[Items from a dataset]
######
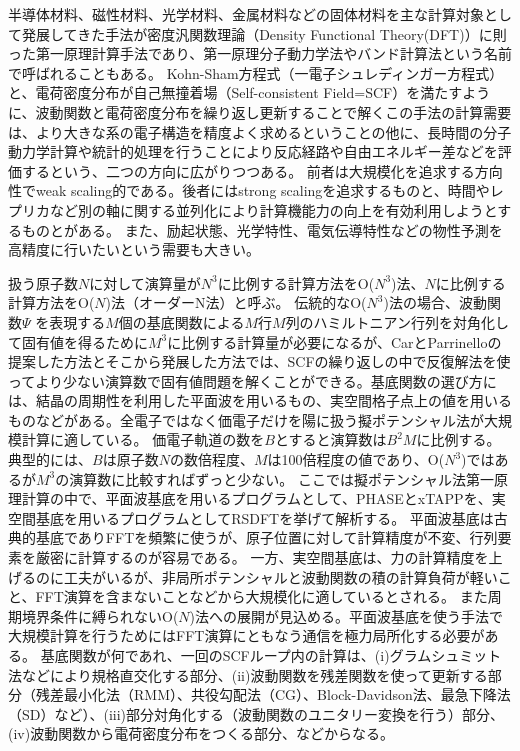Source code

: 半導体材料、磁性材料、光学材料、金属材料などの固体材料を主な計算対象として発展してきた手法が密度汎関数理論（Density Functional Theory(DFT)）に則った第一原理計算手法であり、第一原理分子動力学法やバンド計算法という名前で呼ばれることもある。
Kohn-Sham方程式（一電子シュレディンガー方程式）と、電荷密度分布が自己無撞着場（Self-consistent Field=SCF）を満たすように、波動関数と電荷密度分布を繰り返し更新することで解くこの手法の計算需要は、より大きな系の電子構造を精度よく求めるということの他に、長時間の分子動力学計算や統計的処理を行うことにより反応経路や自由エネルギー差などを評価するという、二つの方向に広がりつつある。
前者は大規模化を追求する方向性でweak scaling的である。後者にはstrong scalingを追求するものと、時間やレプリカなど別の軸に関する並列化により計算機能力の向上を有効利用しようとするものとがある。
また、励起状態、光学特性、電気伝導特性などの物性予測を高精度に行いたいという需要も大きい。

扱う原子数$N$に対して演算量が$N^3$に比例する計算方法をO($N^3$)法、$N$に比例する計算方法をO($N$)法（オーダーN法）と呼ぶ。
伝統的なO($N^3$)法の場合、波動関数$\Psi$ を表現する$M$個の基底関数による$M$行$M$列のハミルトニアン行列を対角化して固有値を得るために$M^3$に比例する計算量が必要になるが、CarとParrinelloの提案した方法とそこから発展した方法では、SCFの繰り返しの中で反復解法を使ってより少ない演算数で固有値問題を解くことができる。基底関数の選び方には、結晶の周期性を利用した平面波を用いるもの、実空間格子点上の値を用いるものなどがある。全電子ではなく価電子だけを陽に扱う擬ポテンシャル法が大規模計算に適している。
価電子軌道の数を$B$とすると演算数は$B^2M$に比例する。典型的には、$B$は原子数$N$の数倍程度、$M$は100倍程度の値であり、O($N^3$)ではあるが$M^3$の演算数に比較すればずっと少ない。
ここでは擬ポテンシャル法第一原理計算の中で、平面波基底を用いるプログラムとして、PHASEとxTAPPを、実空間基底を用いるプログラムとしてRSDFTを挙げて解析する。
平面波基底は古典的基底でありFFTを頻繁に使うが、原子位置に対して計算精度が不変、行列要素を厳密に計算するのが容易である。
一方、実空間基底は、力の計算精度を上げるのに工夫がいるが、非局所ポテンシャルと波動関数の積の計算負荷が軽いこと、FFT演算を含まないことなどから大規模化に適しているとされる。
また周期境界条件に縛られないO($N$)法への展開が見込める。平面波基底を使う手法で大規模計算を行うためにはFFT演算にともなう通信を極力局所化する必要がある。
基底関数が何であれ、一回のSCFループ内の計算は、(i)グラムシュミット法などにより規格直交化する部分、(ii)波動関数を残差関数を使って更新する部分（残差最小化法（RMM）、共役勾配法（CG）、Block-Davidson法、最急下降法（SD）など）、(iii)部分対角化する（波動関数のユニタリー変換を行う）部分、(iv)波動関数から電荷密度分布をつくる部分、などからなる。

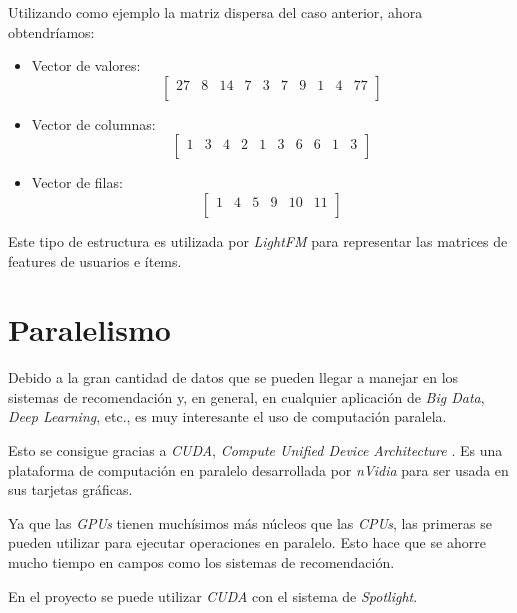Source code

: Utilizando como ejemplo la matriz dispersa del caso anterior, ahora obtendríamos:
\begin{itemize}
\tightlist
\item Vector de valores: \[\begin{bmatrix} 27&8&14&7&3&7&9&1&4&77\\\end{bmatrix}\]
\item Vector de columnas: \[\begin{bmatrix} 1&3&4&2&1&3&6&6&1&3\\
\end{bmatrix}\]
\item Vector de filas: \[\begin{bmatrix} 1&4&5&9&10&11\\\end{bmatrix}\]
\end{itemize}

Este tipo de estructura es utilizada por \textit{LightFM} para representar las matrices de features de usuarios e ítems.

\section{Paralelismo}\label{paralelismo}
Debido a la gran cantidad de datos que se pueden llegar a manejar en los sistemas de recomendación y, en general, en cualquier aplicación de \textit{Big Data}, \textit{Deep Learning}, etc., es muy interesante el uso de computación paralela.

Esto se consigue gracias a \textit{CUDA}, \textit{Compute Unified Device Architecture} \cite{cuda}. Es una plataforma de computación en paralelo desarrollada por \textit{nVidia} para ser usada en sus tarjetas gráficas.

Ya que las \textit{GPUs} tienen muchísimos más núcleos que las \textit{CPUs}, las primeras se pueden utilizar para ejecutar operaciones en paralelo. Esto hace que se ahorre mucho tiempo en campos como los sistemas de recomendación.


En el proyecto se puede utilizar \textit{CUDA} con el sistema de \textit{Spotlight}.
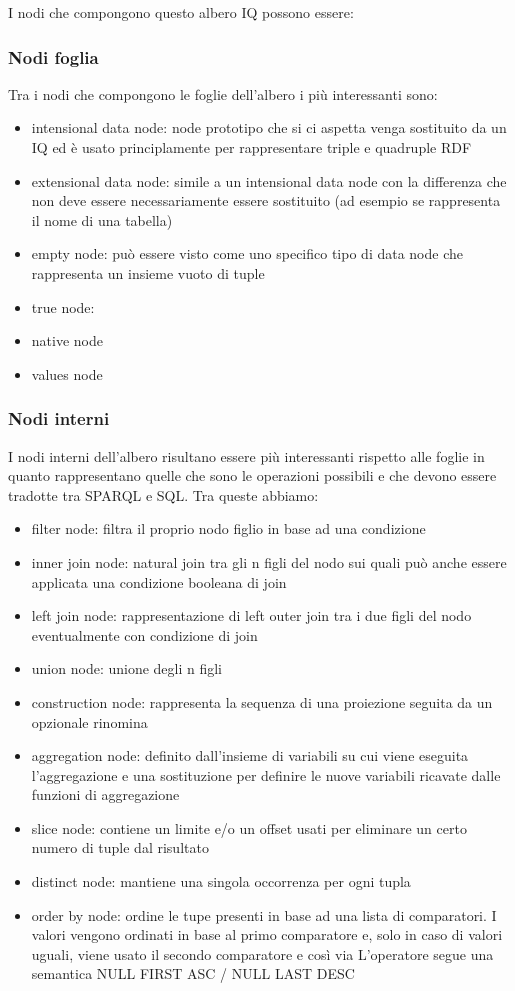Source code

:I nodi che compongono questo albero IQ possono essere:
\subsubsection*{Nodi foglia} 
Tra i nodi che compongono le foglie dell'albero i più interessanti sono:
    \begin{itemize}
        \item intensional data node: node prototipo che si ci aspetta venga sostituito da un IQ ed è usato principlamente per rappresentare triple e quadruple RDF
        \item extensional data node: simile a un intensional data node con la differenza che non deve essere necessariamente essere sostituito (ad esempio se rappresenta il nome di una tabella)
        \item empty node: può essere visto come uno specifico tipo di data node che rappresenta un insieme vuoto di tuple
        \item true node: 
        \item native node
        \item values node
    \end{itemize}
\subsubsection*{Nodi interni} 
I nodi interni dell'albero risultano essere più interessanti rispetto alle foglie in quanto rappresentano quelle che sono le operazioni possibili e che devono essere tradotte tra SPARQL e SQL. Tra queste abbiamo:
    \begin{itemize}
        \item filter node: filtra il proprio nodo figlio in base ad una condizione
        \item inner join node: natural join tra gli n figli del nodo sui quali può anche essere applicata una condizione booleana di join
        \item left join node: rappresentazione di left outer join tra i due figli del nodo eventualmente con condizione di join
        \item union node: unione degli n figli
        \item construction node: rappresenta la sequenza di una proiezione seguita da un opzionale rinomina
        \item aggregation node: definito dall'insieme di variabili su cui viene eseguita l'aggregazione e una sostituzione per definire le nuove variabili ricavate dalle funzioni di aggregazione
        \item slice node: contiene un limite e/o un offset usati per eliminare un certo numero di tuple dal risultato
        \item distinct node: mantiene una singola occorrenza per ogni tupla
        \item order by node: ordine le tupe presenti in base ad una lista di comparatori. I valori vengono ordinati in base al primo comparatore e, solo in caso di valori uguali, viene usato il secondo comparatore e così via
            L'operatore segue una semantica NULL FIRST ASC / NULL LAST DESC 
    \end{itemize} \cite{IQ}

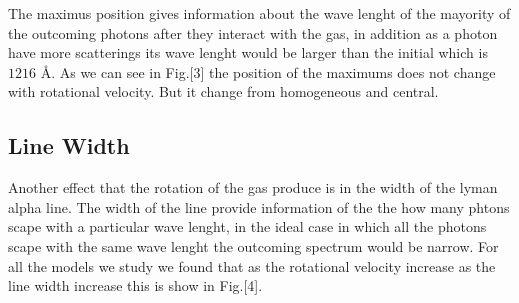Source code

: \documentclass{article}
\theoremstyle{definition}
\theoremstyle{remark}
\begin{document}
The maximus position gives information about the wave lenght of the
mayority of the outcoming photons after they interact with the gas, in
addition as a photon have more scatterings its wave lenght would be
larger than the initial which is $1216$ {\AA}. 
As we can see in Fig.[3] the position of the maximums does not change
with rotational velocity. But it change from homogeneous and central.  

\subsection*{Line Width}

Another effect that the rotation of the gas produce is in the  width
of the lyman alpha line. The width of the line provide information of
the the how many phtons scape with a particular wave lenght, in the
ideal case in which all the photons scape with the same wave lenght
the outcoming spectrum would be narrow. For all the models we study we
found that as the rotational velocity increase as the line width
increase this is show in Fig.[4].\\ 
 
\end{document}
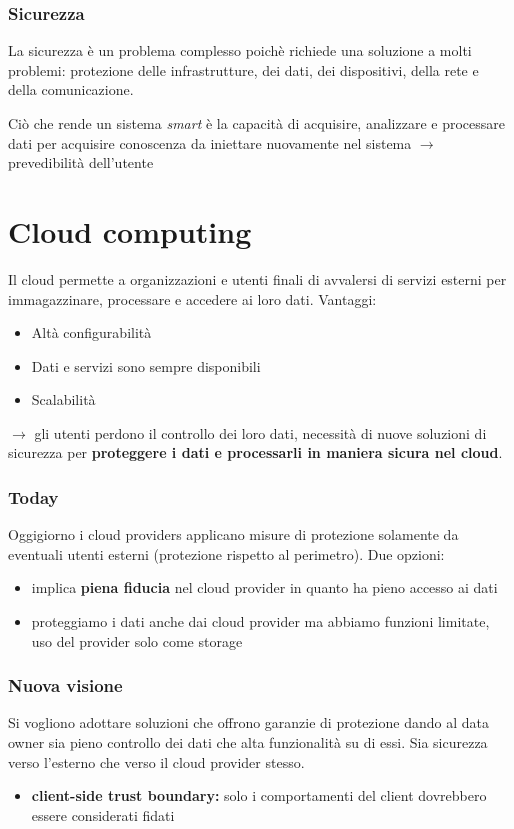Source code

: \documentclass{report}
\begin{document}
\subsubsection{Sicurezza}
La sicurezza è un problema complesso poichè richiede una soluzione a molti problemi: 
protezione delle infrastrutture, dei dati, dei dispositivi, della rete e della comunicazione.

Ciò che rende un sistema \textit{smart} è la capacità di acquisire, analizzare e processare dati per acquisire conoscenza 
da iniettare nuovamente nel sistema $ \rightarrow $ prevedibilità dell'utente

\section{Cloud computing}
Il cloud permette a organizzazioni e utenti finali di avvalersi di servizi esterni per 
immagazzinare, processare e accedere ai loro dati.
Vantaggi:
\begin{itemize}
    \item Altà configurabilità
    \item Dati e servizi sono sempre disponibili
    \item Scalabilità
\end{itemize}

$ \rightarrow $ gli utenti perdono il controllo dei loro dati, necessità di nuove soluzioni di sicurezza per \textbf{proteggere i dati e 
processarli in maniera sicura nel cloud}.

\subsubsection{Today}
Oggigiorno i cloud providers applicano misure di protezione solamente da eventuali utenti esterni (protezione rispetto al perimetro).
Due opzioni:
\begin{itemize}
    \item implica \textbf{piena fiducia} nel cloud provider in quanto ha pieno accesso ai dati
    \item proteggiamo i dati anche dai cloud provider ma abbiamo funzioni limitate, uso del provider solo come storage
\end{itemize}

\subsubsection{Nuova visione}
Si vogliono adottare soluzioni che offrono garanzie di protezione dando al data owner sia pieno controllo dei dati che alta funzionalità su di essi.
Sia sicurezza verso l'esterno che verso il cloud provider stesso.
\begin{itemize}
    \item \textbf{client-side trust boundary:} solo i comportamenti del client dovrebbero essere considerati fidati
\end{itemize}
\end{document}

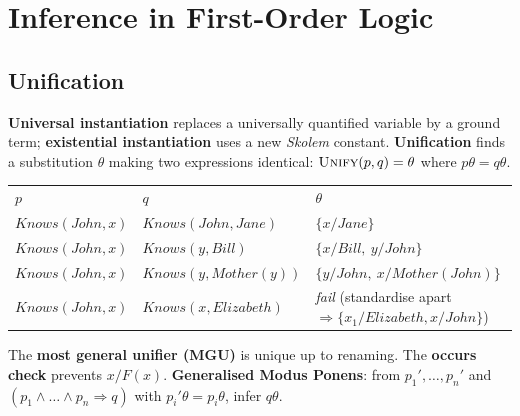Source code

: \section{Inference in First-Order Logic}
\subsection{Unification}
\textbf{Universal instantiation} replaces a universally quantified variable by a ground term; \textbf{existential instantiation} uses a new \emph{Skolem} constant. \textbf{Unification} finds a substitution $\theta$ making two expressions identical: $\textsc{Unify}(p,q)=\theta$ where $p\theta=q\theta$.
\begin{center}\small
\begin{tabular}{lll}
\rowcolor{navy}\color{gold}$p$&\color{gold}$q$&\color{gold}$\theta$\\
$\textit{Knows}(John,x)$&$\textit{Knows}(John,Jane)$&$\{x/Jane\}$\\
\rowcolor{ivory}$\textit{Knows}(John,x)$&$\textit{Knows}(y,Bill)$&$\{x/Bill,\ y/John\}$\\
$\textit{Knows}(John,x)$&$\textit{Knows}(y,Mother(y))$&$\{y/John,\ x/Mother(John)\}$\\
\rowcolor{ivory}$\textit{Knows}(John,x)$&$\textit{Knows}(x,Elizabeth)$&\textit{fail} (standardise apart $\Rightarrow\{x_1/Elizabeth,x/John\}$)\\
\end{tabular}\end{center}
The \textbf{most general unifier (MGU)} is unique up to renaming. The \textbf{occurs check} prevents $x/F(x)$. \textbf{Generalised Modus Ponens}: from $p_1',\dots,p_n'$ and $(p_1\wedge\dots\wedge p_n\Rightarrow q)$ with $p_i'\theta=p_i\theta$, infer $q\theta$.

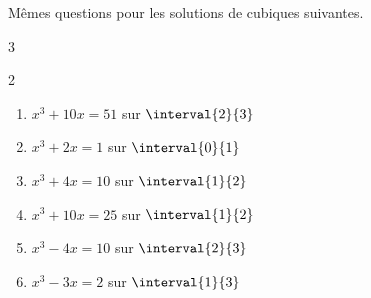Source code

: \documentclass[main.tex]{subfiles}
\begin{document}
\begin{exercise} Mêmes questions pour les solutions de cubiques suivantes.
\begin{multicols}{3}
	\begin{spacing}{2}
	\begin{enumerate}[leftmargin=*,label=\arabic*)]
		\item $x^3+10x=51$ sur $\interval{2}{3}$
		\item $x^3+2x=1$ sur $\interval{0}{1}$
		\item $x^3+4x=10$ sur $\interval{1}{2}$
		\item $x^3+10x=25$ sur $\interval{1}{2}$
		\item[\textbullet] $x^3-4x=10$ sur $\interval{2}{3}$
		\item[\textbullet] $x^3-3x=2$ sur $\interval{1}{3}$
	\end{enumerate} 
	\end{spacing}
\end{multicols}
\end{exercise}
\end{document}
######
- [HOW TO COMPLETE THIS TASK]:
The answer should contain nothing but the lines from the top of the data above through the line containing "一方、実空間基底は、力の計算", copied exactly, with no images.

- [OUTPUT FOR THIS EXERCISE]:
Source code

: 半導体材料、磁性材料、光学材料、金属材料などの固体材料を主な計算対象として発展してきた手法が密度汎関数理論（Density Functional Theory(DFT)）に則った第一原理計算手法であり、第一原理分子動力学法やバンド計算法という名前で呼ばれることもある。
Kohn-Sham方程式（一電子シュレディンガー方程式）と、電荷密度分布が自己無撞着場（Self-consistent Field=SCF）を満たすように、波動関数と電荷密度分布を繰り返し更新することで解くこの手法の計算需要は、より大きな系の電子構造を精度よく求めるということの他に、長時間の分子動力学計算や統計的処理を行うことにより反応経路や自由エネルギー差などを評価するという、二つの方向に広がりつつある。
前者は大規模化を追求する方向性でweak scaling的である。後者にはstrong scalingを追求するものと、時間やレプリカなど別の軸に関する並列化により計算機能力の向上を有効利用しようとするものとがある。
また、励起状態、光学特性、電気伝導特性などの物性予測を高精度に行いたいという需要も大きい。

扱う原子数$N$に対して演算量が$N^3$に比例する計算方法をO($N^3$)法、$N$に比例する計算方法をO($N$)法（オーダーN法）と呼ぶ。
伝統的なO($N^3$)法の場合、波動関数$\Psi$ を表現する$M$個の基底関数による$M$行$M$列のハミルトニアン行列を対角化して固有値を得るために$M^3$に比例する計算量が必要になるが、CarとParrinelloの提案した方法とそこから発展した方法では、SCFの繰り返しの中で反復解法を使ってより少ない演算数で固有値問題を解くことができる。基底関数の選び方には、結晶の周期性を利用した平面波を用いるもの、実空間格子点上の値を用いるものなどがある。全電子ではなく価電子だけを陽に扱う擬ポテンシャル法が大規模計算に適している。
価電子軌道の数を$B$とすると演算数は$B^2M$に比例する。典型的には、$B$は原子数$N$の数倍程度、$M$は100倍程度の値であり、O($N^3$)ではあるが$M^3$の演算数に比較すればずっと少ない。
ここでは擬ポテンシャル法第一原理計算の中で、平面波基底を用いるプログラムとして、PHASEとxTAPPを、実空間基底を用いるプログラムとしてRSDFTを挙げて解析する。
平面波基底は古典的基底でありFFTを頻繁に使うが、原子位置に対して計算精度が不変、行列要素を厳密に計算するのが容易である。
一方、実空間基底は、力の計算精度を上げるのに工夫がいるが、非局所ポテンシャルと波動関数の積の計算負荷が軽いこと、FFT演算を含まないことなどから大規模化に適しているとされる。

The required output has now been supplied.